Here's a simple solution that spawns a thread that consumes the data. It posts the data to a SynchronousQueue. A stream the pulls data from the queue is created and returned:

 def generatortostream[T](f: (T=>Unit)=>Unit): Stream[T] = {
  val queue = new java.util.concurrent.SynchronousQueue[Option[T]]
  val callbackthread = new Runnable {
    def run() { f((Some(_:T)) andThen (queue.put(_))); queue.put(None) }
  }   
  new Thread(callbackthread).start()
  Stream.continually(queue.take).takeWhile(_.isDefined).map(_.get)
}   
Geoff Reedy
  • 34,891
  • 3
  • 56
  • 79
  • Because of CPS limitations this may be the only solution for Scala up to v2.8. Unfortunately it is 170x slower than using pure generator. See https://gist.github.com/a79c0a9669eea3d47eee – Dawid Grzesiak Sep 27 '10 at 19:17
2

I still have to figure out how to do that myself. I suspect the answer lies somewhere here:

Edit: removed code that showed how to solved a different problem.

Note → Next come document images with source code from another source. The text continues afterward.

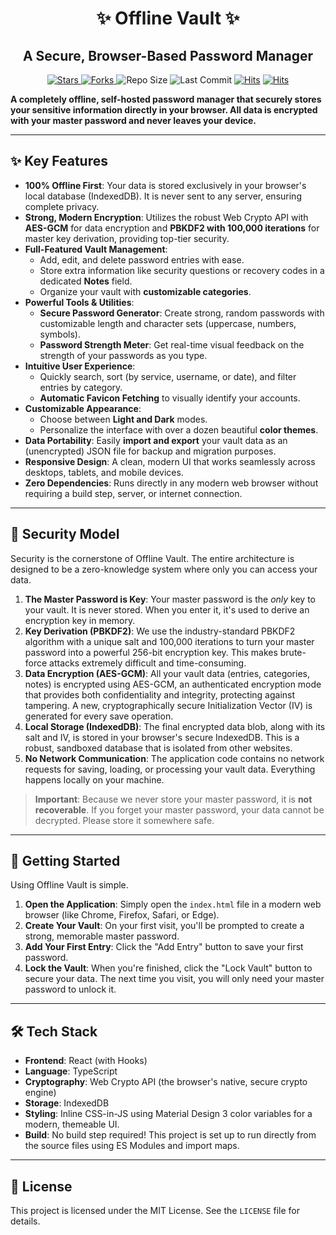 
<div align="center">
  <h1>✨ Offline Vault ✨</h1>
  <h2>A Secure, Browser-Based Password Manager</h2>
</div>

<div align="center">
    
  <!-- Dynamic Badges -->
  <a href="https://github.com/sapthesh/offline-vault/stargazers">
    <img src="https://img.shields.io/github/stars/sapthesh/offline-vault?style=for-the-badge&logo=github&color=b491ff&logoColor=white" alt="Stars">
  </a>
  <a href="https://github.com/sapthesh/offline-vault/network/members">
    <img src="https://img.shields.io/github/forks/sapthesh/offline-vault?style=for-the-badge&logo=github&color=89c4f4&logoColor=white" alt="Forks">
  </a>
  <img src="https://img.shields.io/github/repo-size/sapthesh/offline-vault?style=for-the-badge&logo=github&color=ff69b4&logoColor=white" alt="Repo Size">
  <img src="https://img.shields.io/github/last-commit/sapthesh/offline-vault?style=for-the-badge&logo=github&color=f4d03f&logoColor=white" alt="Last Commit">
  <a href="https://hits.sh/github.com/sapthesh/offline-vaulta/"><img alt="Hits" src="https://hits.sh/github.com/sapthesh/offline-vault.svg?style=for-the-badge"/></a>
  <a href="https://hits.sh/github.com/sapthesh/offline-vault/"><img alt="Hits" src="https://hits.sh/github.com/sapthesh/offline-vault.svg?view=today-total&style=for-the-badge&color=fe7d37"/></a>
</div>

**A completely offline, self-hosted password manager that securely stores your sensitive information directly in your browser. All data is encrypted with your master password and never leaves your device.**

---

## ✨ Key Features

-   **100% Offline First**: Your data is stored exclusively in your browser's local database (IndexedDB). It is never sent to any server, ensuring complete privacy.
-   **Strong, Modern Encryption**: Utilizes the robust Web Crypto API with **AES-GCM** for data encryption and **PBKDF2 with 100,000 iterations** for master key derivation, providing top-tier security.
-   **Full-Featured Vault Management**:
    -   Add, edit, and delete password entries with ease.
    -   Store extra information like security questions or recovery codes in a dedicated **Notes** field.
    -   Organize your vault with **customizable categories**.
-   **Powerful Tools & Utilities**:
    -   **Secure Password Generator**: Create strong, random passwords with customizable length and character sets (uppercase, numbers, symbols).
    -   **Password Strength Meter**: Get real-time visual feedback on the strength of your passwords as you type.
-   **Intuitive User Experience**:
    -   Quickly search, sort (by service, username, or date), and filter entries by category.
    -   **Automatic Favicon Fetching** to visually identify your accounts.
-   **Customizable Appearance**:
    -   Choose between **Light and Dark** modes.
    -   Personalize the interface with over a dozen beautiful **color themes**.
-   **Data Portability**: Easily **import and export** your vault data as an (unencrypted) JSON file for backup and migration purposes.
-   **Responsive Design**: A clean, modern UI that works seamlessly across desktops, tablets, and mobile devices.
-   **Zero Dependencies**: Runs directly in any modern web browser without requiring a build step, server, or internet connection.

---

## 🔐 Security Model

Security is the cornerstone of Offline Vault. The entire architecture is designed to be a zero-knowledge system where only you can access your data.

1.  **The Master Password is Key**: Your master password is the *only* key to your vault. It is never stored. When you enter it, it's used to derive an encryption key in memory.
2.  **Key Derivation (PBKDF2)**: We use the industry-standard PBKDF2 algorithm with a unique salt and 100,000 iterations to turn your master password into a powerful 256-bit encryption key. This makes brute-force attacks extremely difficult and time-consuming.
3.  **Data Encryption (AES-GCM)**: All your vault data (entries, categories, notes) is encrypted using AES-GCM, an authenticated encryption mode that provides both confidentiality and integrity, protecting against tampering. A new, cryptographically secure Initialization Vector (IV) is generated for every save operation.
4.  **Local Storage (IndexedDB)**: The final encrypted data blob, along with its salt and IV, is stored in your browser's secure IndexedDB. This is a robust, sandboxed database that is isolated from other websites.
5.  **No Network Communication**: The application code contains no network requests for saving, loading, or processing your vault data. Everything happens locally on your machine.

> **Important**: Because we never store your master password, it is **not recoverable**. If you forget your master password, your data cannot be decrypted. Please store it somewhere safe.

---

## 🚀 Getting Started

Using Offline Vault is simple.

1.  **Open the Application**: Simply open the `index.html` file in a modern web browser (like Chrome, Firefox, Safari, or Edge).
2.  **Create Your Vault**: On your first visit, you'll be prompted to create a strong, memorable master password.
3.  **Add Your First Entry**: Click the "Add Entry" button to save your first password.
4.  **Lock the Vault**: When you're finished, click the "Lock Vault" button to secure your data. The next time you visit, you will only need your master password to unlock it.

---

## 🛠️ Tech Stack

-   **Frontend**: React (with Hooks)
-   **Language**: TypeScript
-   **Cryptography**: Web Crypto API (the browser's native, secure crypto engine)
-   **Storage**: IndexedDB
-   **Styling**: Inline CSS-in-JS using Material Design 3 color variables for a modern, themeable UI.
-   **Build**: No build step required! This project is set up to run directly from the source files using ES Modules and import maps.

---

## 📄 License

This project is licensed under the MIT License. See the `LICENSE` file for details.
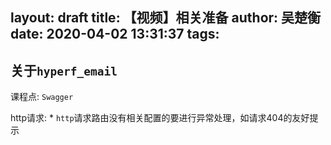 layout: draft
title: 【视频】相关准备
author: 吴楚衡
date: 2020-04-02 13:31:37
tags:
---
## 关于`hyperf_email`

课程点: `Swagger`

http请求:
	* `http`请求路由没有相关配置的要进行异常处理，如请求404的友好提示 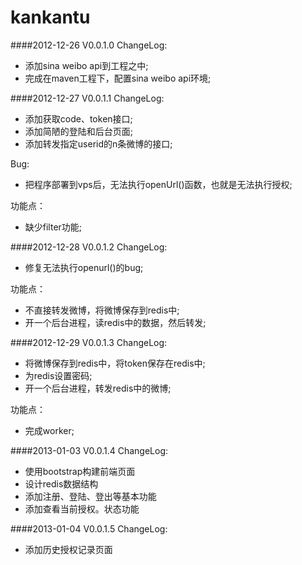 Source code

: kankantu
========
####2012-12-26 V0.0.1.0
ChangeLog:

*  添加sina weibo api到工程之中;
* 完成在maven工程下，配置sina weibo api环境;

####2012-12-27 V0.0.1.1
ChangeLog:

* 添加获取code、token接口;
* 添加简陋的登陆和后台页面;
* 添加转发指定userid的n条微博的接口;

Bug:

* 把程序部署到vps后，无法执行openUrl()函数，也就是无法执行授权;

功能点：
* 缺少filter功能;

####2012-12-28 V0.0.1.2
ChangeLog:

* 修复无法执行openurl()的bug;

功能点：

* 不直接转发微博，将微博保存到redis中;
* 开一个后台进程，读redis中的数据，然后转发;

####2012-12-29 V0.0.1.3
ChangeLog:

* 将微博保存到redis中，将token保存在redis中;
* 为redis设置密码;
* 开一个后台进程，转发redis中的微博;

功能点：
* 完成worker;

####2013-01-03 V0.0.1.4
ChangeLog:

* 使用bootstrap构建前端页面
* 设计redis数据结构
* 添加注册、登陆、登出等基本功能
* 添加查看当前授权。状态功能

####2013-01-04 V0.0.1.5
ChangeLog:

* 添加历史授权记录页面 
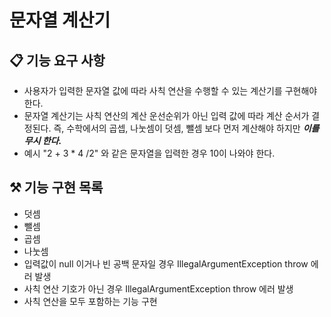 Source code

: #  문자열 계산기

## 📋 기능 요구 사항

- 사용자가 입력한 문자열 값에 따라 사칙 연산을 수행할 수 있는 계산기를 구현해야 한다.
- 문자열 계산기는 사칙 연산의 계산 운선순위가 아닌 입력 값에 따라 계산 순서가 결정된다. 즉, 수학에서의 곱셉, 나눗셈이 덧셈, 뺄셈 보다 먼저 계산해야 하지만 ***이를 무시 한다.***
- 예시 "2 + 3 * 4 /2" 와 같은 문자열을 입력한 경우 10이 나와야 한다.

## ⚒️ 기능 구현 목록

- 덧셈
- 뺄셈
- 곱셈
- 나눗셈
- 입력값이 null 이거나 빈 공백 문자일 경우  IllegalArgumentException throw 에러 발생
- 사칙 연산 기호가 아닌 경우  IllegalArgumentException throw 에러 발생
- 사칙 연산을 모두 포함하는 기능 구현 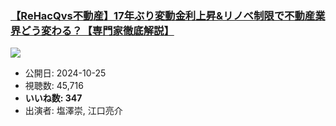 ### [【ReHacQvs不動産】17年ぶり変動金利上昇&リノベ制限で不動産業界どう変わる？【専門家徹底解説】](https://www.youtube.com/watch?v=buEhVfPLahc)
[![](https://img.youtube.com/vi/buEhVfPLahc/sddefault.jpg)](https://www.youtube.com/watch?v=buEhVfPLahc)
-   公開日: 2024-10-25
-   視聴数: 45,716
-   **いいね数: 347**
-   出演者: 塩澤崇, 江口亮介
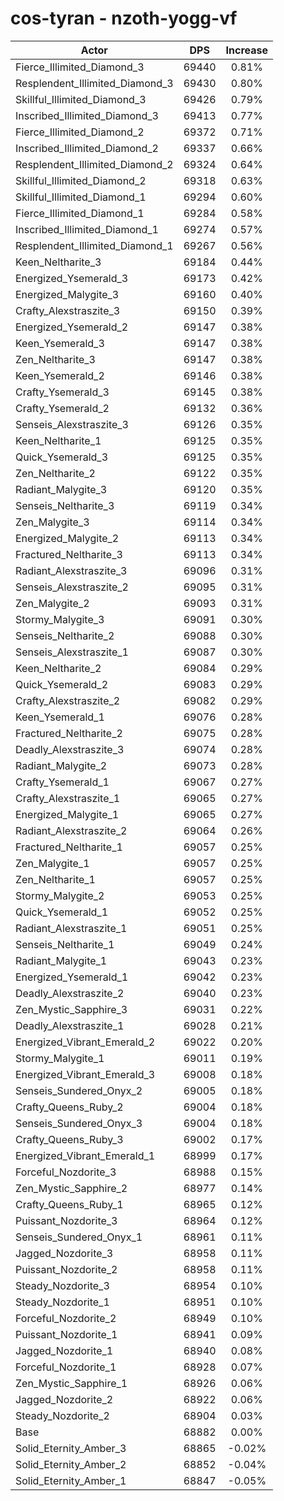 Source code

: # cos-tyran - nzoth-yogg-vf
| Actor | DPS | Increase |
|---|:---:|:---:|
|Fierce_Illimited_Diamond_3|69440|0.81%|
|Resplendent_Illimited_Diamond_3|69430|0.80%|
|Skillful_Illimited_Diamond_3|69426|0.79%|
|Inscribed_Illimited_Diamond_3|69413|0.77%|
|Fierce_Illimited_Diamond_2|69372|0.71%|
|Inscribed_Illimited_Diamond_2|69337|0.66%|
|Resplendent_Illimited_Diamond_2|69324|0.64%|
|Skillful_Illimited_Diamond_2|69318|0.63%|
|Skillful_Illimited_Diamond_1|69294|0.60%|
|Fierce_Illimited_Diamond_1|69284|0.58%|
|Inscribed_Illimited_Diamond_1|69274|0.57%|
|Resplendent_Illimited_Diamond_1|69267|0.56%|
|Keen_Neltharite_3|69184|0.44%|
|Energized_Ysemerald_3|69173|0.42%|
|Energized_Malygite_3|69160|0.40%|
|Crafty_Alexstraszite_3|69150|0.39%|
|Energized_Ysemerald_2|69147|0.38%|
|Keen_Ysemerald_3|69147|0.38%|
|Zen_Neltharite_3|69147|0.38%|
|Keen_Ysemerald_2|69146|0.38%|
|Crafty_Ysemerald_3|69145|0.38%|
|Crafty_Ysemerald_2|69132|0.36%|
|Senseis_Alexstraszite_3|69126|0.35%|
|Keen_Neltharite_1|69125|0.35%|
|Quick_Ysemerald_3|69125|0.35%|
|Zen_Neltharite_2|69122|0.35%|
|Radiant_Malygite_3|69120|0.35%|
|Senseis_Neltharite_3|69119|0.34%|
|Zen_Malygite_3|69114|0.34%|
|Energized_Malygite_2|69113|0.34%|
|Fractured_Neltharite_3|69113|0.34%|
|Radiant_Alexstraszite_3|69096|0.31%|
|Senseis_Alexstraszite_2|69095|0.31%|
|Zen_Malygite_2|69093|0.31%|
|Stormy_Malygite_3|69091|0.30%|
|Senseis_Neltharite_2|69088|0.30%|
|Senseis_Alexstraszite_1|69087|0.30%|
|Keen_Neltharite_2|69084|0.29%|
|Quick_Ysemerald_2|69083|0.29%|
|Crafty_Alexstraszite_2|69082|0.29%|
|Keen_Ysemerald_1|69076|0.28%|
|Fractured_Neltharite_2|69075|0.28%|
|Deadly_Alexstraszite_3|69074|0.28%|
|Radiant_Malygite_2|69073|0.28%|
|Crafty_Ysemerald_1|69067|0.27%|
|Crafty_Alexstraszite_1|69065|0.27%|
|Energized_Malygite_1|69065|0.27%|
|Radiant_Alexstraszite_2|69064|0.26%|
|Fractured_Neltharite_1|69057|0.25%|
|Zen_Malygite_1|69057|0.25%|
|Zen_Neltharite_1|69057|0.25%|
|Stormy_Malygite_2|69053|0.25%|
|Quick_Ysemerald_1|69052|0.25%|
|Radiant_Alexstraszite_1|69051|0.25%|
|Senseis_Neltharite_1|69049|0.24%|
|Radiant_Malygite_1|69043|0.23%|
|Energized_Ysemerald_1|69042|0.23%|
|Deadly_Alexstraszite_2|69040|0.23%|
|Zen_Mystic_Sapphire_3|69031|0.22%|
|Deadly_Alexstraszite_1|69028|0.21%|
|Energized_Vibrant_Emerald_2|69022|0.20%|
|Stormy_Malygite_1|69011|0.19%|
|Energized_Vibrant_Emerald_3|69008|0.18%|
|Senseis_Sundered_Onyx_2|69005|0.18%|
|Crafty_Queens_Ruby_2|69004|0.18%|
|Senseis_Sundered_Onyx_3|69004|0.18%|
|Crafty_Queens_Ruby_3|69002|0.17%|
|Energized_Vibrant_Emerald_1|68999|0.17%|
|Forceful_Nozdorite_3|68988|0.15%|
|Zen_Mystic_Sapphire_2|68977|0.14%|
|Crafty_Queens_Ruby_1|68965|0.12%|
|Puissant_Nozdorite_3|68964|0.12%|
|Senseis_Sundered_Onyx_1|68961|0.11%|
|Jagged_Nozdorite_3|68958|0.11%|
|Puissant_Nozdorite_2|68958|0.11%|
|Steady_Nozdorite_3|68954|0.10%|
|Steady_Nozdorite_1|68951|0.10%|
|Forceful_Nozdorite_2|68949|0.10%|
|Puissant_Nozdorite_1|68941|0.09%|
|Jagged_Nozdorite_1|68940|0.08%|
|Forceful_Nozdorite_1|68928|0.07%|
|Zen_Mystic_Sapphire_1|68926|0.06%|
|Jagged_Nozdorite_2|68922|0.06%|
|Steady_Nozdorite_2|68904|0.03%|
|Base|68882|0.00%|
|Solid_Eternity_Amber_3|68865|-0.02%|
|Solid_Eternity_Amber_2|68852|-0.04%|
|Solid_Eternity_Amber_1|68847|-0.05%|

Edit2: Using the code http://gist.github.com/580157 that was initially posted http://gist.github.com/574873, you can do this:

object Main {
  import Generator._

  def data = generator[Int] { yld =>
    for (i <- suspendable(List.range(0, 11))) yld(i)
  }

  def main(args: Array[String]) {
    for( i <- data.toStream ) println(i)
  }
}

data does not take a block code, but I think this is fine because with the continuation, block can be handled by the caller. The code for Generator can be seen in the gist on github.

huynhjl
  • 41,520
  • 14
  • 105
  • 158
  • Ehrm, didn't you solve a totally different problem than that of the OP? The OP's `data` function called the `block` function ten times and he wanted to turn that into a stream of ten elements. Your `data` function only calls `block` once. – sepp2k Sep 26 '10 at 16:58
  • @sepp2k, err, yes indeed. I guess continuation are necessary, then. – huynhjl Sep 26 '10 at 17:27
  • I tried to use code from this thread http://stackoverflow.com/questions/2201882/implementing-yield-yield-return-using-scala-continuations/3758084 but without success – Dawid Grzesiak Sep 26 '10 at 20:14
  • Yes, I tried that before. Unfortunately it doesn't resolve the problem because of CPS limitations. See the code http://gist.github.com/599575 It returns the error: type mismatch; found : Unit @scala.util.continuations.cpsParam[Unit,Unit] required: Unit data { i => yld(i) } – Dawid Grzesiak Sep 27 '10 at 18:42
  • @Dawid See the comment I added to that snippet. – Daniel C. Sobral Sep 27 '10 at 22:01
2

Here's a delimited continuations-based implementation, adapted from @Geoff Reedy's offering:

import Stream._
import scala.util.continuations._
import java.util.concurrent.SynchronousQueue

def toStream[A](data: (A=>Unit)=>Unit):Stream[A] = reset {
    val queue = new SynchronousQueue[Option[A]]
    queue.put(Some(shift { k: (A=>Unit) =>
        new Thread() { 
            override def run() {
                data(k)
                // when (if) the data source stops pumping, add None 
                // to signal that the stream is dead
                queue.put(None)
            }
        }.start()
        continually(queue.take).takeWhile(_.isDefined).map(_.get)
    })
}
Tom Crockett
  • 30,818
  • 8
  • 72
  • 90